The entries are to be given back verbatim; no picture is to be copied.
::::
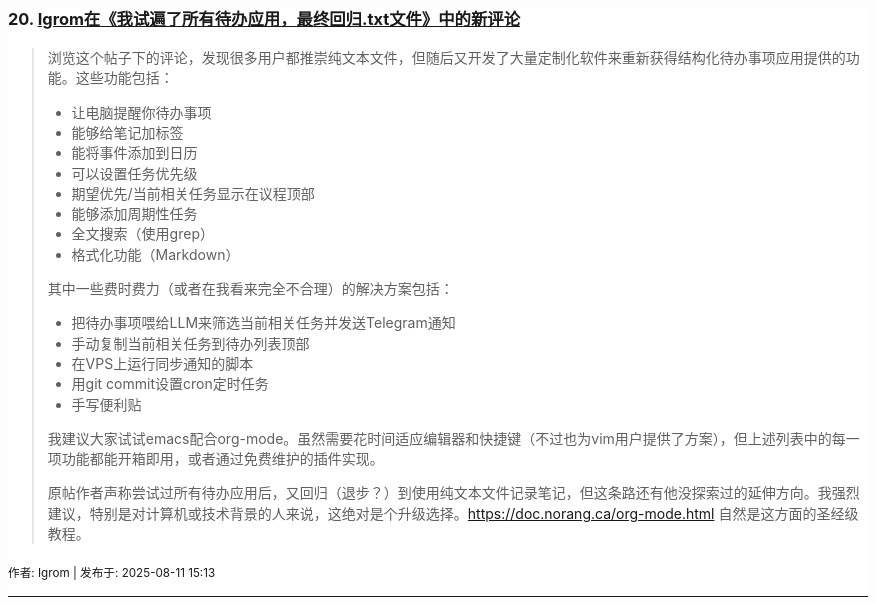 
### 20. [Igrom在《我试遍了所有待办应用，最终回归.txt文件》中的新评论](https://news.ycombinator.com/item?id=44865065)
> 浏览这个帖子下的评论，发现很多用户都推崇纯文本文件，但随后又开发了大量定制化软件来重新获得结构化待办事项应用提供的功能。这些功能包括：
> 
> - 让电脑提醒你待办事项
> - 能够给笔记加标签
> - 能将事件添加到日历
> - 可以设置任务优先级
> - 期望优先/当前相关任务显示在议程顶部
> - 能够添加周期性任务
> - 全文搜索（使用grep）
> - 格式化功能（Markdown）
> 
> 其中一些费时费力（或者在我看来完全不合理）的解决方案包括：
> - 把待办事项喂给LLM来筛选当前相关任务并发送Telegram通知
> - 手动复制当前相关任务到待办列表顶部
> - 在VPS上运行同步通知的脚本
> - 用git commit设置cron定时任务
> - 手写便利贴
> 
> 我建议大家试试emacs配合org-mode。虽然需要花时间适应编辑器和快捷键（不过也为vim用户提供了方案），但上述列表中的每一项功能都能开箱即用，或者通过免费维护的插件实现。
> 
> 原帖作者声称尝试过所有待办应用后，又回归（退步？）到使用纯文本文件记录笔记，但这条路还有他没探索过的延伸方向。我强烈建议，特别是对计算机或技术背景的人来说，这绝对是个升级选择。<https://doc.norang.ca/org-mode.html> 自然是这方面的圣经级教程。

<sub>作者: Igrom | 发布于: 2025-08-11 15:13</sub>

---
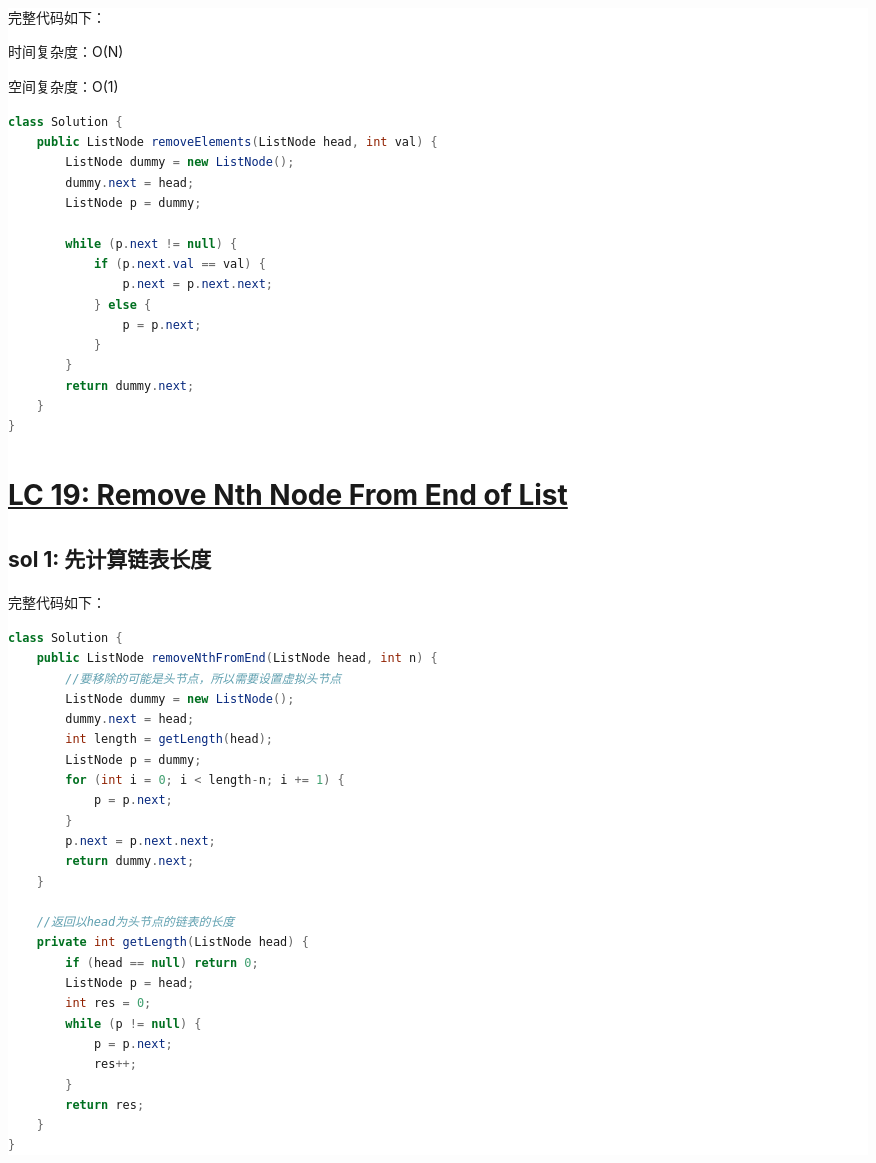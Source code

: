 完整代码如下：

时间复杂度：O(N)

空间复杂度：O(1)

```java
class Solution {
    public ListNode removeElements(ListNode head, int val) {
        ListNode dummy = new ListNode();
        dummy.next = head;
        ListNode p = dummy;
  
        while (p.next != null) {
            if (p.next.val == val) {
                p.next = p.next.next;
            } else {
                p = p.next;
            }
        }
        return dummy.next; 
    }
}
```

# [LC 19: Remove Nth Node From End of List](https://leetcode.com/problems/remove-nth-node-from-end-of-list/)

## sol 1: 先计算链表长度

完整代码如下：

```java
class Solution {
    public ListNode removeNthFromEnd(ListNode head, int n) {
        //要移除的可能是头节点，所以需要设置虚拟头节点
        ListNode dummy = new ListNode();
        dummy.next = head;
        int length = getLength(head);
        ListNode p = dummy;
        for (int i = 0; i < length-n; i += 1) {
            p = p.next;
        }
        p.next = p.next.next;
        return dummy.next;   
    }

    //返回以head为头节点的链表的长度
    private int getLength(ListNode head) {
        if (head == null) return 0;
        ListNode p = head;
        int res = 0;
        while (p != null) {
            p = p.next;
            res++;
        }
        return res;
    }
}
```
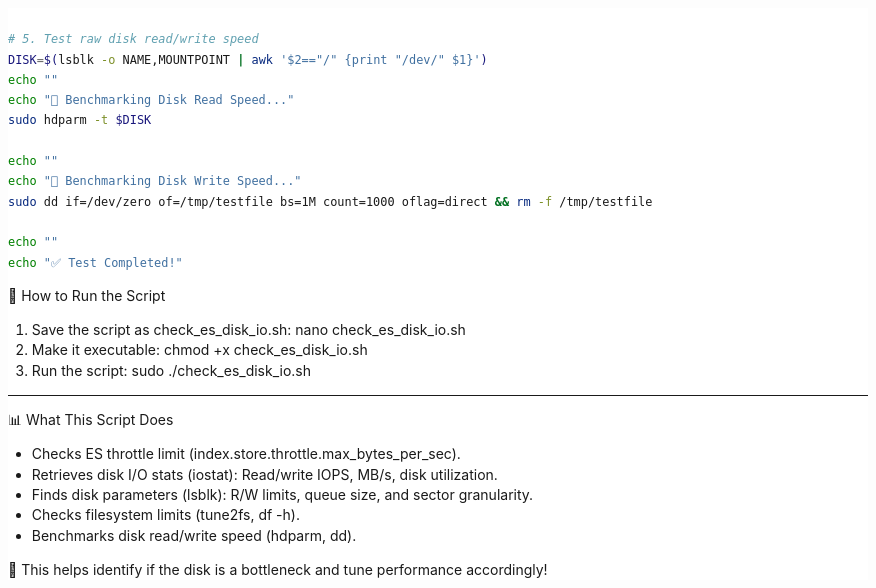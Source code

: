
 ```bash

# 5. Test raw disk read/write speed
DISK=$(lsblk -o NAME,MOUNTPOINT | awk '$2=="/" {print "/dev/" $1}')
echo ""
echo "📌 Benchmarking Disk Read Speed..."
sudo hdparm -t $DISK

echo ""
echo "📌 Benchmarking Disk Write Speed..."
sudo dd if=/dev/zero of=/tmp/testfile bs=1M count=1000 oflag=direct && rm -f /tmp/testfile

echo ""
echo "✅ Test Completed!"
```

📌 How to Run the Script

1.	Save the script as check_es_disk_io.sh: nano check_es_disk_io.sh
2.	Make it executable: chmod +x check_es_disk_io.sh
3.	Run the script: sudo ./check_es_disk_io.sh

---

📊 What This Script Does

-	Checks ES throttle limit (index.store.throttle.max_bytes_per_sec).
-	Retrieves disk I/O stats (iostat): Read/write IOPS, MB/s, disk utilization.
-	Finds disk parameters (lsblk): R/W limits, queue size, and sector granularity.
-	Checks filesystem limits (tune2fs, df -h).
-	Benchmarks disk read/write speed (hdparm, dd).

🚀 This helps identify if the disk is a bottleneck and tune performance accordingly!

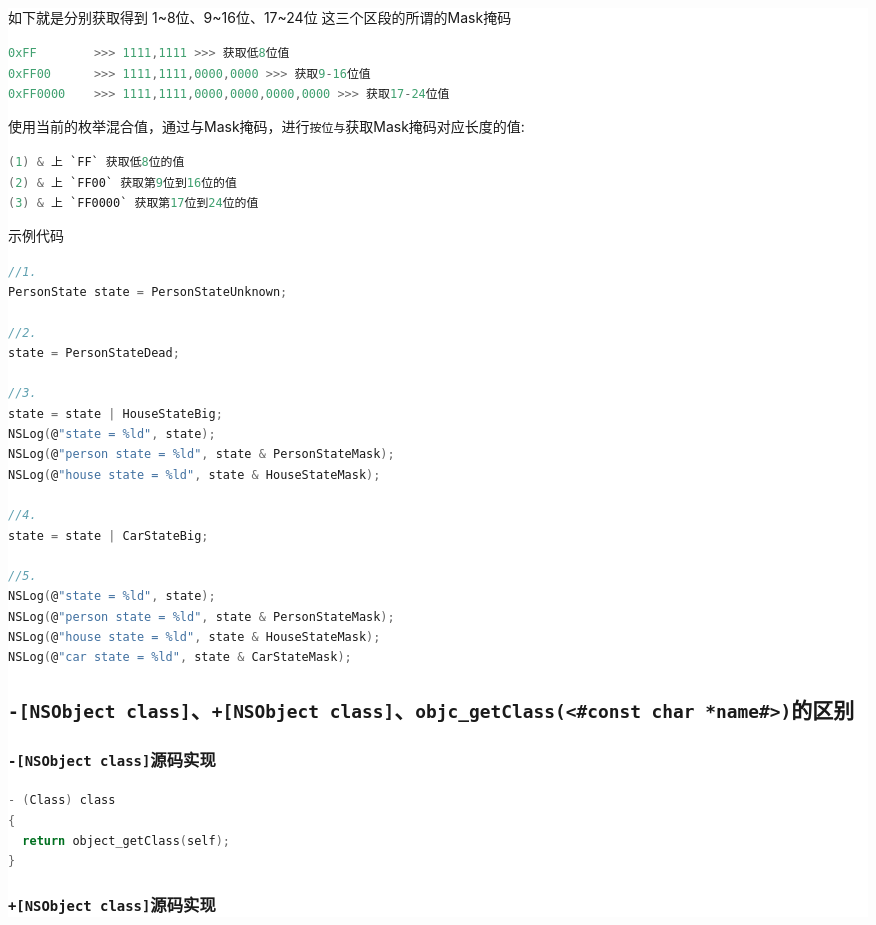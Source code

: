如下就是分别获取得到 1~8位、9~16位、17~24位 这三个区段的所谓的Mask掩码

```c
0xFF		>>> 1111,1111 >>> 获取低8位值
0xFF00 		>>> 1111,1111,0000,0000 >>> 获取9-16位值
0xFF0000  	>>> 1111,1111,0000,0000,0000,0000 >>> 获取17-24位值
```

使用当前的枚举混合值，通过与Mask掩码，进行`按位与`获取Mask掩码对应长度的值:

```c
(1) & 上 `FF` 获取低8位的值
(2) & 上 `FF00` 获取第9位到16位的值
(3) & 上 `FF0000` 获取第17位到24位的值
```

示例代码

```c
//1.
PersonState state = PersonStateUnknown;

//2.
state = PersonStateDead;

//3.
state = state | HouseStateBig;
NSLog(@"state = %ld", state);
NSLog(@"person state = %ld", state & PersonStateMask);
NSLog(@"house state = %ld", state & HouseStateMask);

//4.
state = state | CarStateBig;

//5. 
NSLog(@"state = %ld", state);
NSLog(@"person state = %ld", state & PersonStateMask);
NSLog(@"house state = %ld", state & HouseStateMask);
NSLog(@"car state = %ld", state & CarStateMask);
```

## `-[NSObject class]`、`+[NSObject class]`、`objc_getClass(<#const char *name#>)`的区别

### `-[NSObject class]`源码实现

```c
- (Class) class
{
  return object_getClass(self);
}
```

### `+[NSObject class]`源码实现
::::
**Reply:**
### 20. [Igrom在《我试遍了所有待办应用，最终回归.txt文件》中的新评论](https://news.ycombinator.com/item?id=44865065)
> 浏览这个帖子下的评论，发现很多用户都推崇纯文本文件，但随后又开发了大量定制化软件来重新获得结构化待办事项应用提供的功能。这些功能包括：
> 
> - 让电脑提醒你待办事项
> - 能够给笔记加标签
> - 能将事件添加到日历
> - 可以设置任务优先级
> - 期望优先/当前相关任务显示在议程顶部
> - 能够添加周期性任务
> - 全文搜索（使用grep）
> - 格式化功能（Markdown）
> 
> 其中一些费时费力（或者在我看来完全不合理）的解决方案包括：
> - 把待办事项喂给LLM来筛选当前相关任务并发送Telegram通知
> - 手动复制当前相关任务到待办列表顶部
> - 在VPS上运行同步通知的脚本
> - 用git commit设置cron定时任务
> - 手写便利贴
> 
> 我建议大家试试emacs配合org-mode。虽然需要花时间适应编辑器和快捷键（不过也为vim用户提供了方案），但上述列表中的每一项功能都能开箱即用，或者通过免费维护的插件实现。
> 
> 原帖作者声称尝试过所有待办应用后，又回归（退步？）到使用纯文本文件记录笔记，但这条路还有他没探索过的延伸方向。我强烈建议，特别是对计算机或技术背景的人来说，这绝对是个升级选择。<https://doc.norang.ca/org-mode.html> 自然是这方面的圣经级教程。

<sub>作者: Igrom | 发布于: 2025-08-11 15:13</sub>

---
Source code

: 完整代码如下：

时间复杂度：O(N)

空间复杂度：O(1)

```java
class Solution {
    public ListNode removeElements(ListNode head, int val) {
        ListNode dummy = new ListNode();
        dummy.next = head;
        ListNode p = dummy;
  
        while (p.next != null) {
            if (p.next.val == val) {
                p.next = p.next.next;
            } else {
                p = p.next;
            }
        }
        return dummy.next; 
    }
}
```

# [LC 19: Remove Nth Node From End of List](https://leetcode.com/problems/remove-nth-node-from-end-of-list/)

## sol 1: 先计算链表长度

完整代码如下：

```java
class Solution {
    public ListNode removeNthFromEnd(ListNode head, int n) {
        //要移除的可能是头节点，所以需要设置虚拟头节点
        ListNode dummy = new ListNode();
        dummy.next = head;
        int length = getLength(head);
        ListNode p = dummy;
        for (int i = 0; i < length-n; i += 1) {
            p = p.next;
        }
        p.next = p.next.next;
        return dummy.next;   
    }

    //返回以head为头节点的链表的长度
    private int getLength(ListNode head) {
        if (head == null) return 0;
        ListNode p = head;
        int res = 0;
        while (p != null) {
            p = p.next;
            res++;
        }
        return res;
    }
}
```
Source code

:
 ```bash

# 5. Test raw disk read/write speed
DISK=$(lsblk -o NAME,MOUNTPOINT | awk '$2=="/" {print "/dev/" $1}')
echo ""
echo "📌 Benchmarking Disk Read Speed..."
sudo hdparm -t $DISK

echo ""
echo "📌 Benchmarking Disk Write Speed..."
sudo dd if=/dev/zero of=/tmp/testfile bs=1M count=1000 oflag=direct && rm -f /tmp/testfile

echo ""
echo "✅ Test Completed!"
```

📌 How to Run the Script

1.	Save the script as check_es_disk_io.sh: nano check_es_disk_io.sh
2.	Make it executable: chmod +x check_es_disk_io.sh
3.	Run the script: sudo ./check_es_disk_io.sh

---

📊 What This Script Does

-	Checks ES throttle limit (index.store.throttle.max_bytes_per_sec).
-	Retrieves disk I/O stats (iostat): Read/write IOPS, MB/s, disk utilization.
-	Finds disk parameters (lsblk): R/W limits, queue size, and sector granularity.
-	Checks filesystem limits (tune2fs, df -h).
-	Benchmarks disk read/write speed (hdparm, dd).

🚀 This helps identify if the disk is a bottleneck and tune performance accordingly!

Source code

:如下就是分别获取得到 1~8位、9~16位、17~24位 这三个区段的所谓的Mask掩码

```c
0xFF		>>> 1111,1111 >>> 获取低8位值
0xFF00 		>>> 1111,1111,0000,0000 >>> 获取9-16位值
0xFF0000  	>>> 1111,1111,0000,0000,0000,0000 >>> 获取17-24位值
```

使用当前的枚举混合值，通过与Mask掩码，进行`按位与`获取Mask掩码对应长度的值:

```c
(1) & 上 `FF` 获取低8位的值
(2) & 上 `FF00` 获取第9位到16位的值
(3) & 上 `FF0000` 获取第17位到24位的值
```

示例代码

```c
//1.
PersonState state = PersonStateUnknown;

//2.
state = PersonStateDead;

//3.
state = state | HouseStateBig;
NSLog(@"state = %ld", state);
NSLog(@"person state = %ld", state & PersonStateMask);
NSLog(@"house state = %ld", state & HouseStateMask);

//4.
state = state | CarStateBig;

//5. 
NSLog(@"state = %ld", state);
NSLog(@"person state = %ld", state & PersonStateMask);
NSLog(@"house state = %ld", state & HouseStateMask);
NSLog(@"car state = %ld", state & CarStateMask);
```

## `-[NSObject class]`、`+[NSObject class]`、`objc_getClass(<#const char *name#>)`的区别

### `-[NSObject class]`源码实现

```c
- (Class) class
{
  return object_getClass(self);
}
```

### `+[NSObject class]`源码实现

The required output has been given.